ACTIVITY:
Scan the entries that follow and copy out every line containing "Choose".

PROVIDED MATERIAL:
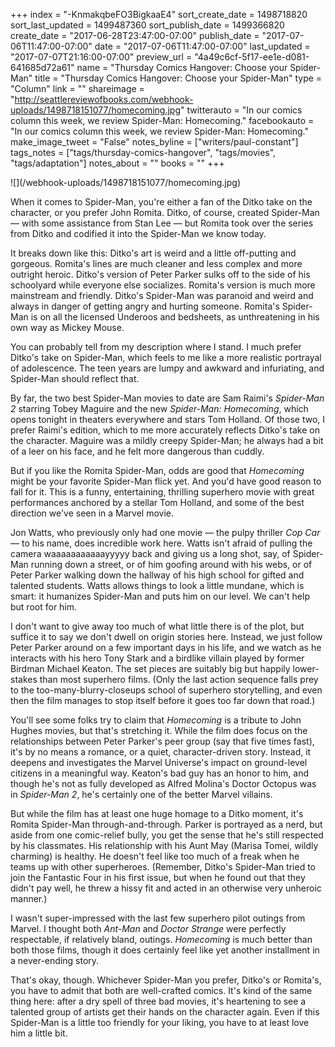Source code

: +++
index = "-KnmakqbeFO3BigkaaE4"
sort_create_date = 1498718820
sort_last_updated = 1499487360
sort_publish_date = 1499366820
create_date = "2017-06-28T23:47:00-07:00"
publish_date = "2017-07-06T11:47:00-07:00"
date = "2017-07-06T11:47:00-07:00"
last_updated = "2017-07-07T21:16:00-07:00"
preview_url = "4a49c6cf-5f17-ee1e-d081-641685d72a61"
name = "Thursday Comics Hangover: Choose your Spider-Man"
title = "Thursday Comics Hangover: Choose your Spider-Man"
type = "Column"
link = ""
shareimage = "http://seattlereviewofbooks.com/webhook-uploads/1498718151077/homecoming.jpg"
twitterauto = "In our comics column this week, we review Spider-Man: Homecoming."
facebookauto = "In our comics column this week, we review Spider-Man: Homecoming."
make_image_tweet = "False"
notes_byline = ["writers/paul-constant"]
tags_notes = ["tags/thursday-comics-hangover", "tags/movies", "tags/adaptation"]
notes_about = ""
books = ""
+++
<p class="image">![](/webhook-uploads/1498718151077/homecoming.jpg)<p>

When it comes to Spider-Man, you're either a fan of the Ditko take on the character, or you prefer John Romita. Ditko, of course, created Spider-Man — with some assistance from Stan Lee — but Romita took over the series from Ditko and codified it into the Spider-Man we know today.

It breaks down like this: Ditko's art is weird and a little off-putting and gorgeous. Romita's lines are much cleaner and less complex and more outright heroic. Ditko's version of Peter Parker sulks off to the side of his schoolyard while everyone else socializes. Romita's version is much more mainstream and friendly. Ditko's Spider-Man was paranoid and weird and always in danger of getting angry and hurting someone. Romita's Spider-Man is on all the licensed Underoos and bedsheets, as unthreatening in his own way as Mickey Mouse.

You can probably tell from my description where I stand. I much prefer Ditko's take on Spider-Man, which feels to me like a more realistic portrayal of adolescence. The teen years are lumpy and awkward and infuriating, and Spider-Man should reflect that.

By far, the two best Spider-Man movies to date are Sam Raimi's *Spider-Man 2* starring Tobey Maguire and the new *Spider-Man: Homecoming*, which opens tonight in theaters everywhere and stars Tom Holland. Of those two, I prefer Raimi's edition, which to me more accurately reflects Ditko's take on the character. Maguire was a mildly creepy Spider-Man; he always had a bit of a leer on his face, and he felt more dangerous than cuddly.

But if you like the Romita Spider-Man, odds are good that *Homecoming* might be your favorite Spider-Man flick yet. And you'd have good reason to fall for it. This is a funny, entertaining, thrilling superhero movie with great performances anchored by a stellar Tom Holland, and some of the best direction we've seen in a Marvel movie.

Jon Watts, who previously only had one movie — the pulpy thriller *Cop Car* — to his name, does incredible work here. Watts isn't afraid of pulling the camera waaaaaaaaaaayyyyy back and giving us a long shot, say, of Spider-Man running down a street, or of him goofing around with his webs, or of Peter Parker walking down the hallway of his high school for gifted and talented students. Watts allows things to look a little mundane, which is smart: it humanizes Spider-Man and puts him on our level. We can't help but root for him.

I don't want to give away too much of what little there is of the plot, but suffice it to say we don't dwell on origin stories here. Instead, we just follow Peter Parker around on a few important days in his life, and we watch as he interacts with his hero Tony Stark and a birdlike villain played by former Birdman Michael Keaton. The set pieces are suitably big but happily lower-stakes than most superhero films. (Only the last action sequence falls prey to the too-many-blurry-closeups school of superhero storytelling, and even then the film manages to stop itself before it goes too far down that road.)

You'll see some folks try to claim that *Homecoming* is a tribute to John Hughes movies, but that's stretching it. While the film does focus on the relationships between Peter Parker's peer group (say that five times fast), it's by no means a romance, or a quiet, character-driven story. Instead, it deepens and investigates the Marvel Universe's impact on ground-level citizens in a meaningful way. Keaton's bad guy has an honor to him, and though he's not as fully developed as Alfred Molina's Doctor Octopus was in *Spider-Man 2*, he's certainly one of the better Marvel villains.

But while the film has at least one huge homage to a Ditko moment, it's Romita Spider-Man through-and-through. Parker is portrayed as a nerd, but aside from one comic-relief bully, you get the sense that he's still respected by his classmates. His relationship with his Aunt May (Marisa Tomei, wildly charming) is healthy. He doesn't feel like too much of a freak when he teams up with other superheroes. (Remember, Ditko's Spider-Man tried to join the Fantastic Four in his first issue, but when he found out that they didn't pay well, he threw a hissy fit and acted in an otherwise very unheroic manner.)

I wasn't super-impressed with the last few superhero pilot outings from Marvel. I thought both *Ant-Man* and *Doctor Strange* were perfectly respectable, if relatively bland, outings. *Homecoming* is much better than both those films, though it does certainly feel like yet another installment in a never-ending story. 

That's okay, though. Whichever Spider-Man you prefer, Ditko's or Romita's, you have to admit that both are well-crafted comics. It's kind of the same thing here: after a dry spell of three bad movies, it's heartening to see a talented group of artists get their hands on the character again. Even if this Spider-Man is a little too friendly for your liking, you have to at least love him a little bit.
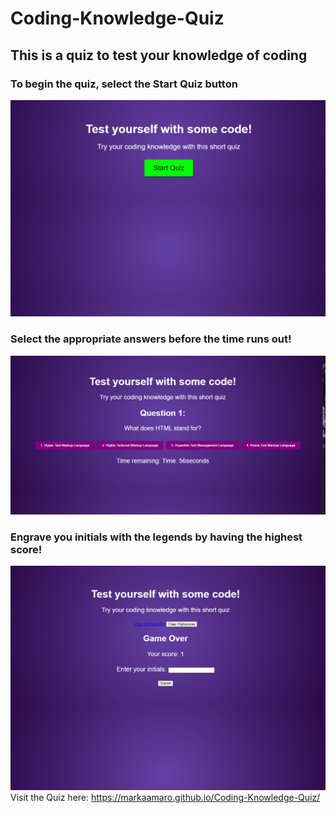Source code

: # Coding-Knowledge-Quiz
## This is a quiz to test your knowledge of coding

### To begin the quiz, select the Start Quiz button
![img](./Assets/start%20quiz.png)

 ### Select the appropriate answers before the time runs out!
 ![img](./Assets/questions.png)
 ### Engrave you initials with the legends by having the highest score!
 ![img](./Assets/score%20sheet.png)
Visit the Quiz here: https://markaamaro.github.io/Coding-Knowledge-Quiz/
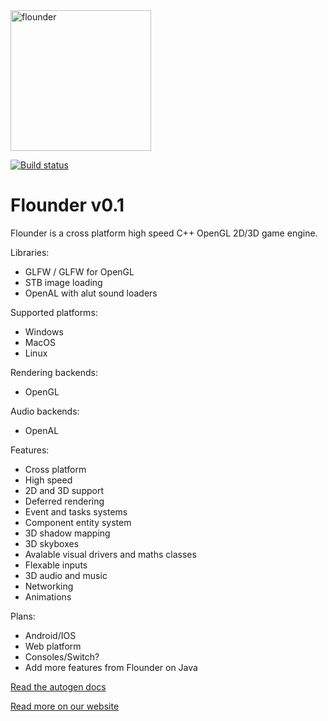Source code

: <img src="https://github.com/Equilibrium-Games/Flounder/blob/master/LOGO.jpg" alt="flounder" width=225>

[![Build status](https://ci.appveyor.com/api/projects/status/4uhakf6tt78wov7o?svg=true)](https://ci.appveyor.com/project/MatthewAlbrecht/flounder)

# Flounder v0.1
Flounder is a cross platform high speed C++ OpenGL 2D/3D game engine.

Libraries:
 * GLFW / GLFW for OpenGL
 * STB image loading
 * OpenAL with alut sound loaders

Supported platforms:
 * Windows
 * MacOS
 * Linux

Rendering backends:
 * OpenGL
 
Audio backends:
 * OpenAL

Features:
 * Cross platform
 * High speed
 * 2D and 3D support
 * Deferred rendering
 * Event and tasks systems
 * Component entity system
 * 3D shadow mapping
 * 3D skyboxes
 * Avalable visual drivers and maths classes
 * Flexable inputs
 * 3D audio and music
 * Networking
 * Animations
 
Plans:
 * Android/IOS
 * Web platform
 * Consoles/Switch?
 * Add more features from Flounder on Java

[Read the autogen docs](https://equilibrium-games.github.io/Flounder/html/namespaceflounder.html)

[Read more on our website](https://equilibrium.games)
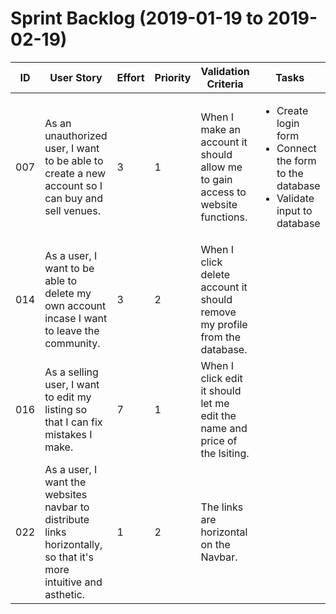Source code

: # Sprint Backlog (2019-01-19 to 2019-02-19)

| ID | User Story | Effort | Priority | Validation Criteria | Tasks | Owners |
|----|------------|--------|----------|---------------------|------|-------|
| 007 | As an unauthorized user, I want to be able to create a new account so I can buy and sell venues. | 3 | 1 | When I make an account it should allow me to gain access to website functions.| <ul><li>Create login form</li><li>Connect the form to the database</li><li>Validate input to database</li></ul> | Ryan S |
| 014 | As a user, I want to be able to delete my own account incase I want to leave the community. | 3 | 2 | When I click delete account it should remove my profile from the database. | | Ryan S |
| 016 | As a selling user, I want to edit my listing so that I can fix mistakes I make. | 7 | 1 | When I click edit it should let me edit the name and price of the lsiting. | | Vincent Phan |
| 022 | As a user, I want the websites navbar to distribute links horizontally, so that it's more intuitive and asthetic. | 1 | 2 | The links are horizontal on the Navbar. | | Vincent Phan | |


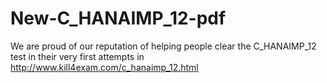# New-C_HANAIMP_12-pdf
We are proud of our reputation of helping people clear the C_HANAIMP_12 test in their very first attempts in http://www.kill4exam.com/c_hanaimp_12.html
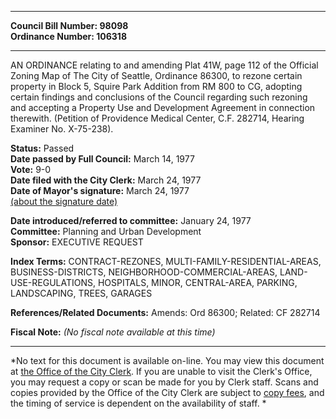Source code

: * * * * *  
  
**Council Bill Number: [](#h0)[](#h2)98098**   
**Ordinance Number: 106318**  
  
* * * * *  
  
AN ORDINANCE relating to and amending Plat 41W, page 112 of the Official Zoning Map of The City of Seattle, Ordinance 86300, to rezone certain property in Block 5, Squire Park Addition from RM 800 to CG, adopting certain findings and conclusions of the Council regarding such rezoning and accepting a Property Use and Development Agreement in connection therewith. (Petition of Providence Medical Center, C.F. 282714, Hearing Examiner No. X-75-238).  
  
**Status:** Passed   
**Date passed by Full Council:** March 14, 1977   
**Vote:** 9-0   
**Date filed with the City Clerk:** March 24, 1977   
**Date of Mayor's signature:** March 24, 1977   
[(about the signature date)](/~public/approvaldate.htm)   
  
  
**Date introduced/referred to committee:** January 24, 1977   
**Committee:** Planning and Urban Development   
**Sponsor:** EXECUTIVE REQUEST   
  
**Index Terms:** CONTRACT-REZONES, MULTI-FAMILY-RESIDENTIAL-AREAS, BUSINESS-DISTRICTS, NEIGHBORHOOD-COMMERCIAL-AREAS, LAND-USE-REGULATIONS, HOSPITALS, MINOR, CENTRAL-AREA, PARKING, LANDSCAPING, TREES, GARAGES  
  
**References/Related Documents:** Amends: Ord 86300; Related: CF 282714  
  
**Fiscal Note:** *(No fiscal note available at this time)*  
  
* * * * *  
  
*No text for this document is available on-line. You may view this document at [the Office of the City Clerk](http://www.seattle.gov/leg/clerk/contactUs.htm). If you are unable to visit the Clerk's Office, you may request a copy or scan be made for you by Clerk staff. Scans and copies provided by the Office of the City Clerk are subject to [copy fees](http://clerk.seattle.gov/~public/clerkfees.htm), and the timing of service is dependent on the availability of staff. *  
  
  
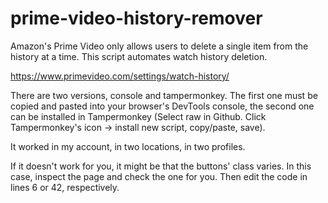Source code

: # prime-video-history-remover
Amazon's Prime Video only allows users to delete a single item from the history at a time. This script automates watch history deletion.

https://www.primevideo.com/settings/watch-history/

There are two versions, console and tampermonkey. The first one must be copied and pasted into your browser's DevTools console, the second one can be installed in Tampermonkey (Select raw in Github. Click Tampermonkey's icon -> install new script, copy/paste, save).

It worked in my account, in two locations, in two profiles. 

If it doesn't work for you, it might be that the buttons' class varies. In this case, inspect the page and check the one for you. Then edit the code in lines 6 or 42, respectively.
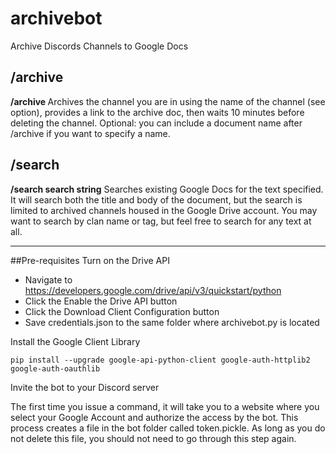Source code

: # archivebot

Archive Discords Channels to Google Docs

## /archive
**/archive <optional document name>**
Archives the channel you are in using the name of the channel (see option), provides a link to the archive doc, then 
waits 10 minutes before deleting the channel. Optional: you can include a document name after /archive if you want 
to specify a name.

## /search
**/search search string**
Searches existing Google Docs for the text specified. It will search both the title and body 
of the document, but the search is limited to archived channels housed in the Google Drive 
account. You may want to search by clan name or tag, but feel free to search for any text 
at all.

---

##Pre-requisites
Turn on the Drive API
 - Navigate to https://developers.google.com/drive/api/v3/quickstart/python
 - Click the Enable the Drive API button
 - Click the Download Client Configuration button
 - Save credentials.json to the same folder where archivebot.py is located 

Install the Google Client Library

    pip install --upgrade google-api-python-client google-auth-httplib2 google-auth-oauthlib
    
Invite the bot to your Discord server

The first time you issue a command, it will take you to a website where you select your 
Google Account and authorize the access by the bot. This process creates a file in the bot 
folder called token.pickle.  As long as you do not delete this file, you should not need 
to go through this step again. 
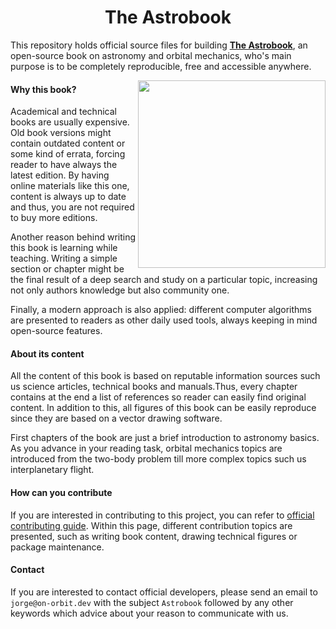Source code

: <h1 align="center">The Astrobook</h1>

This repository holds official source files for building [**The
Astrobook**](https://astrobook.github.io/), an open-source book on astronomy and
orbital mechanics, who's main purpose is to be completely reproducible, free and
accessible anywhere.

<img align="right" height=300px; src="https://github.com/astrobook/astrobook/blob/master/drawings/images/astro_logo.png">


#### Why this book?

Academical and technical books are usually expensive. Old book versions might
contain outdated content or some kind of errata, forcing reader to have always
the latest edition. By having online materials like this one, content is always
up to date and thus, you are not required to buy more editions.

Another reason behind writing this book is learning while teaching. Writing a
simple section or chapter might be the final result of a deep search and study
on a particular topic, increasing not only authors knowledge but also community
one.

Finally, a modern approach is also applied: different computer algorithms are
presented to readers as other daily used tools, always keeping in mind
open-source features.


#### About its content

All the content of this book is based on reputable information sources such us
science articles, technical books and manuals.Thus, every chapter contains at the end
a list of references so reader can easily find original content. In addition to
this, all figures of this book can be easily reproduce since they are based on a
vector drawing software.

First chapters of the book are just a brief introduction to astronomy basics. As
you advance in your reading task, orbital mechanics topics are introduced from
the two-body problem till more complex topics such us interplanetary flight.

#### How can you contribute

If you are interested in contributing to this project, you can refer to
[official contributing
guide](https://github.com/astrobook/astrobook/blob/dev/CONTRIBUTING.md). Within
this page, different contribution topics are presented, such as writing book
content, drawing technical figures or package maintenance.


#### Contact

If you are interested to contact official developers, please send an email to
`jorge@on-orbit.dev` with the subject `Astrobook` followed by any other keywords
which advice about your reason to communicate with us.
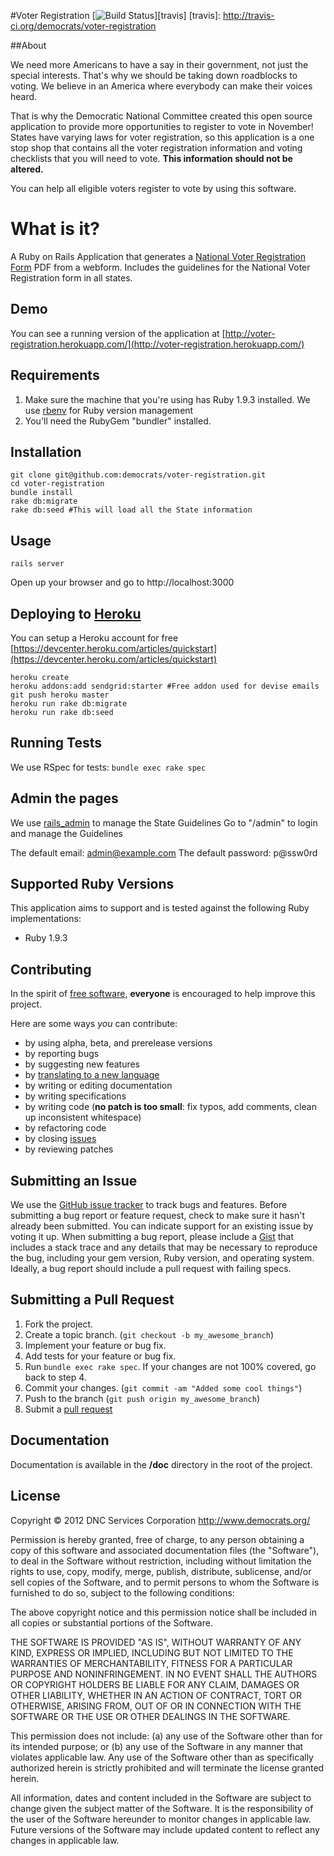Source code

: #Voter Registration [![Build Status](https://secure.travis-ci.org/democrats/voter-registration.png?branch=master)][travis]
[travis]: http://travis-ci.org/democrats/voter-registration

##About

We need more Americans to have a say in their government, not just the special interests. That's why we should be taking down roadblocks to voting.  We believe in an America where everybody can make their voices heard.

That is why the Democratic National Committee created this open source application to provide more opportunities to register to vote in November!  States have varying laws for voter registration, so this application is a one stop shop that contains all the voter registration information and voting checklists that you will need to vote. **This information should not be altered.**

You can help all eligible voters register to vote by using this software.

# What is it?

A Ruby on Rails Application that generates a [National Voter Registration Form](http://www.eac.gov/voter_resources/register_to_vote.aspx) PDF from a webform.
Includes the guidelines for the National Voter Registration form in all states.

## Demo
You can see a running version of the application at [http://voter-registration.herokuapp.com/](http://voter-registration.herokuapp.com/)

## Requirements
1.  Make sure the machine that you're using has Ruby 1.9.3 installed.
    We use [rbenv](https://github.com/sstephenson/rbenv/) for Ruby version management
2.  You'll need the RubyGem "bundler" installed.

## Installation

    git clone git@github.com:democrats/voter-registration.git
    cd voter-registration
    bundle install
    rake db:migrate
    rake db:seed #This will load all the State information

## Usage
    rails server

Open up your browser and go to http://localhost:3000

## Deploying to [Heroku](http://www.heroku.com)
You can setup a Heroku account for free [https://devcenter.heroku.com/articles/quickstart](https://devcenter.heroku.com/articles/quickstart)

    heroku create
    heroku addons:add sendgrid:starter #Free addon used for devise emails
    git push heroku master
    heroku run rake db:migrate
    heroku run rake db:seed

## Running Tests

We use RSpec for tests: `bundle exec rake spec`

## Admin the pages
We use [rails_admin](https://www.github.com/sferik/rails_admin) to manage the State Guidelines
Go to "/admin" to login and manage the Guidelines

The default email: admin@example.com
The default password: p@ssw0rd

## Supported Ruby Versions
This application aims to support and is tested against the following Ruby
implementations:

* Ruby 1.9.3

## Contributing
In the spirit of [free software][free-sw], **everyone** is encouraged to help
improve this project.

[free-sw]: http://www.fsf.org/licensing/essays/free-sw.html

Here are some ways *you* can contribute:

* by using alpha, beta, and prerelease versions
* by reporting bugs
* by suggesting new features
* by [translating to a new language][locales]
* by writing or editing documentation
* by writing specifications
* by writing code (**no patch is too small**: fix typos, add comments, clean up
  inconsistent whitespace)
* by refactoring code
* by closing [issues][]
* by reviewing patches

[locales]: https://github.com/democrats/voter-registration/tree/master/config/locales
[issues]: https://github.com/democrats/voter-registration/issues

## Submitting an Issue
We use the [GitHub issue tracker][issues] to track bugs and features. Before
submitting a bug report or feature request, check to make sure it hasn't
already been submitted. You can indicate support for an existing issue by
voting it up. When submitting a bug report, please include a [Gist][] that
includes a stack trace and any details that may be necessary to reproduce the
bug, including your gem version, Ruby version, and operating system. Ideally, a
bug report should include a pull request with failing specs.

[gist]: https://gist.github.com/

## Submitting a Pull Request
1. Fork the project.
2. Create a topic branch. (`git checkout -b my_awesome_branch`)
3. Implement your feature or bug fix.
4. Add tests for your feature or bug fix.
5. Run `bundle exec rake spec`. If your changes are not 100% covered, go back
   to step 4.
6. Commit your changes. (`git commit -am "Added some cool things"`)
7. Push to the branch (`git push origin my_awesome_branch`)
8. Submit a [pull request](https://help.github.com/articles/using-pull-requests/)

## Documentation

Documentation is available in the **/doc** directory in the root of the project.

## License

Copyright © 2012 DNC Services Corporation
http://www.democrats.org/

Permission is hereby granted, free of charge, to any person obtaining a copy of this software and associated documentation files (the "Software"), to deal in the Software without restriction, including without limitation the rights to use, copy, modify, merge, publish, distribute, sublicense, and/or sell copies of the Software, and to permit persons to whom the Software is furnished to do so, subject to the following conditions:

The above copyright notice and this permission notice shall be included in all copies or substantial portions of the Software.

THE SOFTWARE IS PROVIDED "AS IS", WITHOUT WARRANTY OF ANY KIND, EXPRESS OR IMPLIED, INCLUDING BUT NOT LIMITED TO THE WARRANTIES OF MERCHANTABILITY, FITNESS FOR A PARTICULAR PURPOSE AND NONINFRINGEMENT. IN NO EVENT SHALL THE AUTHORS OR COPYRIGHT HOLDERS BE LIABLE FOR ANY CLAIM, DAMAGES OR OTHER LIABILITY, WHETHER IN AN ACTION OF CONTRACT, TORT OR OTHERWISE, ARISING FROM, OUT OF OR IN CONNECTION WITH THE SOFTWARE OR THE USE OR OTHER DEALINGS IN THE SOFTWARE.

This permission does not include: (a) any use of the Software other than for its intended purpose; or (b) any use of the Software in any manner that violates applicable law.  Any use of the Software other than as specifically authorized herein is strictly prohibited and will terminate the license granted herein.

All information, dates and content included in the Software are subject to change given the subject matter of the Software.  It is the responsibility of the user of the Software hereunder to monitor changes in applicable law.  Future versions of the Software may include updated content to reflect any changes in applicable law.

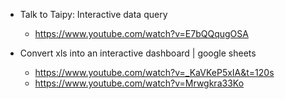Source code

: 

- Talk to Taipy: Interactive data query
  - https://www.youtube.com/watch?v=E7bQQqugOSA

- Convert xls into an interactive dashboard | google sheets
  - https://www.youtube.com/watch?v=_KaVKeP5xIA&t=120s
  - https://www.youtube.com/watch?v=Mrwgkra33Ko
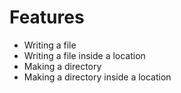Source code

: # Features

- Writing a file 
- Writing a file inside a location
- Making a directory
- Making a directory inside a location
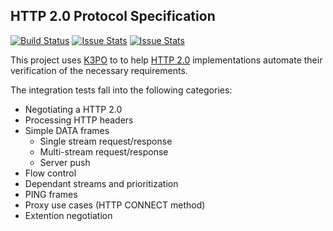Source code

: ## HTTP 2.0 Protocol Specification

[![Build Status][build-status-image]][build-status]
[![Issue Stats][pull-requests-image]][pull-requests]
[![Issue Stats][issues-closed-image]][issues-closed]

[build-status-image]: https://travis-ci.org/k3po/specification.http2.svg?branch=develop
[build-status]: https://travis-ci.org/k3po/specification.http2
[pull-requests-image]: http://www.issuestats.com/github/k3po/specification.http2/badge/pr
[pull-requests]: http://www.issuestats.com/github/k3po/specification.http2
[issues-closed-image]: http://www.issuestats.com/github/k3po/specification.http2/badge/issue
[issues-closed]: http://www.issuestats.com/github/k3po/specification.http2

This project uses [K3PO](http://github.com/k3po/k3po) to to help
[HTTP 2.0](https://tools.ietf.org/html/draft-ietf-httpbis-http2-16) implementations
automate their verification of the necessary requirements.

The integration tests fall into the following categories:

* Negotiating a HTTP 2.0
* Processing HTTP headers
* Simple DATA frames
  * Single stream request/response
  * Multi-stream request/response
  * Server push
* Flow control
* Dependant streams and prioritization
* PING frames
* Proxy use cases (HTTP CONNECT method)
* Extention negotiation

WRITTEN RESPONSE:
name = "Thursday Comics Hangover: Choose your Spider-Man"
title = "Thursday Comics Hangover: Choose your Spider-Man"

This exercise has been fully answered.